Маятник Фуко — страница 127 из 130

Что же чувствовал Бельбо, может быть, даже в последнюю минуту, что придало ему силы противостоять последнему безнадежному файлу и не подчинять свою судьбу тому, кто ниспосылает взамен какой-то там План? Что он понял там, наконец, что дало ему силы проиграть свою жизнь, причем так, как будто бы нечто, что он должен был знать, зналось им издавна, только не замечалось до тех пор? И как будто пред ликом этого его единственного, верного, абсолютного секрета, все, что происходило в Консерватории, было бесповоротно глупо; и глупо, раз уж на то пошло, было настаивать на том, чтоб продолжать жить?

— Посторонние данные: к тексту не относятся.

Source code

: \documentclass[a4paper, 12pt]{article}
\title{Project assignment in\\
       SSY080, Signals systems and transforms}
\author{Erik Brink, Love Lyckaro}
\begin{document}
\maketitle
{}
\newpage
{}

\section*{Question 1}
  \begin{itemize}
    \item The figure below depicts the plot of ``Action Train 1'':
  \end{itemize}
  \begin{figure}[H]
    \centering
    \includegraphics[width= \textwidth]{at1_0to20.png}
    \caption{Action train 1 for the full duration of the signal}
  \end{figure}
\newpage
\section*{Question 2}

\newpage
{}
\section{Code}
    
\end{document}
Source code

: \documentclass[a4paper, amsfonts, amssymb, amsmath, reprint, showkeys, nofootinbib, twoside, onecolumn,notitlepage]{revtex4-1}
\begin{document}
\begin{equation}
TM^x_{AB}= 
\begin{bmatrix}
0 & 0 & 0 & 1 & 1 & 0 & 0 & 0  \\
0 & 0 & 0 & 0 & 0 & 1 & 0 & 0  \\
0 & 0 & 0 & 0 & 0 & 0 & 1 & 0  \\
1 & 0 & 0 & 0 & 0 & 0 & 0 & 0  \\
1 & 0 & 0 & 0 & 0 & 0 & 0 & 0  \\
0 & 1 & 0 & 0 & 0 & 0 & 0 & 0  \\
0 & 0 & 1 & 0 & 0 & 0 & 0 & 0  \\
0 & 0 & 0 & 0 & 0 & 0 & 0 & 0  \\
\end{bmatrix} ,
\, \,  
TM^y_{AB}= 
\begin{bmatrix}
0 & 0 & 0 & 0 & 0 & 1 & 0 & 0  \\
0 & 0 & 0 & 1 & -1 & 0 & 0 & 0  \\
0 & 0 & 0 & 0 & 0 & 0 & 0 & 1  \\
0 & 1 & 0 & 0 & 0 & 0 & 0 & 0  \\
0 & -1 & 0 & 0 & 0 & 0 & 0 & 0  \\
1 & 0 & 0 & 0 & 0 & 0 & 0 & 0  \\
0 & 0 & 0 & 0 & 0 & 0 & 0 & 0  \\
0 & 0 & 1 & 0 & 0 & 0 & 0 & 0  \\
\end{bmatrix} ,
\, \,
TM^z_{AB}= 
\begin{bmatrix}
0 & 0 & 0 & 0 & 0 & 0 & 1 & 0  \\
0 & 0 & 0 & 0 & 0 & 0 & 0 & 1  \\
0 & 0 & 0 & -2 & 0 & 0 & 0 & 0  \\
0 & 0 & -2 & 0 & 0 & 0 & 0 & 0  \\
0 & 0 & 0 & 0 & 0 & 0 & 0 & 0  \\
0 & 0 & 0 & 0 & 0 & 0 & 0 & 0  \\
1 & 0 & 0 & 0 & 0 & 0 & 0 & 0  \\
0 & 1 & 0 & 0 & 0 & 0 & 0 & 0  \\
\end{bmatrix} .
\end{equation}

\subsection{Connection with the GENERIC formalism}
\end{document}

Мне недоставало чего-то, какого-то звена цепочки. Я знал о Бельбо почти все, жизнь и смерть и героические деяния, не знал только одной вещи.


В аэропорту, разыскивая паспорт, я нащупал в кармане ключ от сельского дома Бельбо. В прошлый четверг я захватил его вместе с ключом от городской квартиры. Я вспомнил, как мы были у него в гостях и он показал нам шкаф, набитый бумагами, и сказал, что там содержится его полное собрание сочинений юношеского периода. Может быть, Бельбо написал что-то такое, чего не может быть в Абулафии, и это что-то захоронено в шкафу в ***?

Никаких оснований не было приходить к подобному выводу. Неплохое основание, сказал я себе, — чтоб поверить в этот вывод. Учитывая весь предыдущий опыт.

Я нашел на стоянке свою машину, сел в нее и отправился в ***.


Я не застал даже столетней родственницы Канепы, сторожихи или кем там она им приходилась, которую мы видели в прошлый приезд. Может быть, и она умерла за это время. Никого нет здесь. Я прошел по старинным комнатам, пахнет сыростью, мне даже подумалось, что надо установить «монаха» в какой-нибудь из спален. Но какой смысл разогревать постель в июне, стоит только открыть окна, все прогреет воздух летнего вечера.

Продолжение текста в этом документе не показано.